■ **YOUR OBJECTIVE**: Look for the word "新薬を投与し" in the material below. Copy each line that has it.

########

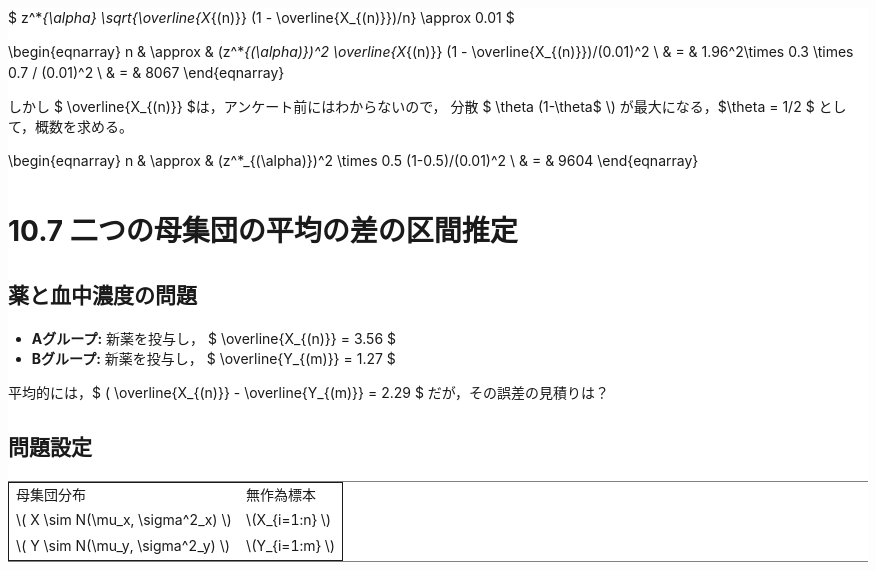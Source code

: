 $ z^*_{\alpha} \sqrt{\overline{X_{(n)}} (1 -
    \overline{X_{(n)}})/n} \approx 0.01
    $

\begin{eqnarray}
n & \approx & (z^*_{(\alpha)})^2 \overline{X_{(n)}} (1 - \overline{X_{(n)}})/(0.01)^2 \\
  & = & 1.96^2\times 0.3 \times 0.7 / (0.01)^2 \\
  & = & 8067
\end{eqnarray}

しかし $ \overline{X_{(n)}} $は，アンケート前にはわからないので，
分散 $ \theta (1-\theta$ \\) が最大になる，$\theta = 1/2 $ とし
て，概数を求める。

\begin{eqnarray}
n & \approx & (z^*_{(\alpha)})^2 \times 0.5 (1-0.5)/(0.01)^2 \\
  & = & 9604
\end{eqnarray}


# 10.7 二つの母集団の平均の差の区間推定


## 薬と血中濃度の問題

-   **Aグループ:** 新薬を投与し， $ \overline{X_{(n)}} = 3.56 $
-   **Bグループ:** 新薬を投与し， $ \overline{Y_{(m)}} = 1.27 $

平均的には，$ \( \overline{X_{(n)}} - \overline{Y_{(m)}} = 2.29 $
だが，その誤差の見積りは？


## 問題設定

<table border="2" cellspacing="0" cellpadding="6" rules="groups" frame="hsides">


<colgroup>
<col  class="org-left" />

<col  class="org-left" />
</colgroup>
<tbody>
<tr>
<td class="org-left">母集団分布</td>
<td class="org-left">無作為標本</td>
</tr>


<tr>
<td class="org-left">\( X \sim N(\mu_x, \sigma^2_x) \)</td>
<td class="org-left">\(X_{i=1:n} \)</td>
</tr>


<tr>
<td class="org-left">\( Y \sim N(\mu_y, \sigma^2_y) \)</td>
<td class="org-left">\(Y_{i=1:m} \)</td>
</tr>
</tbody>
</table>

########

■ **REPLY**:
-   **Aグループ:** 新薬を投与し， $ \overline{X_{(n)}} = 3.56 $
-   **Bグループ:** 新薬を投与し， $ \overline{Y_{(m)}} = 1.27 $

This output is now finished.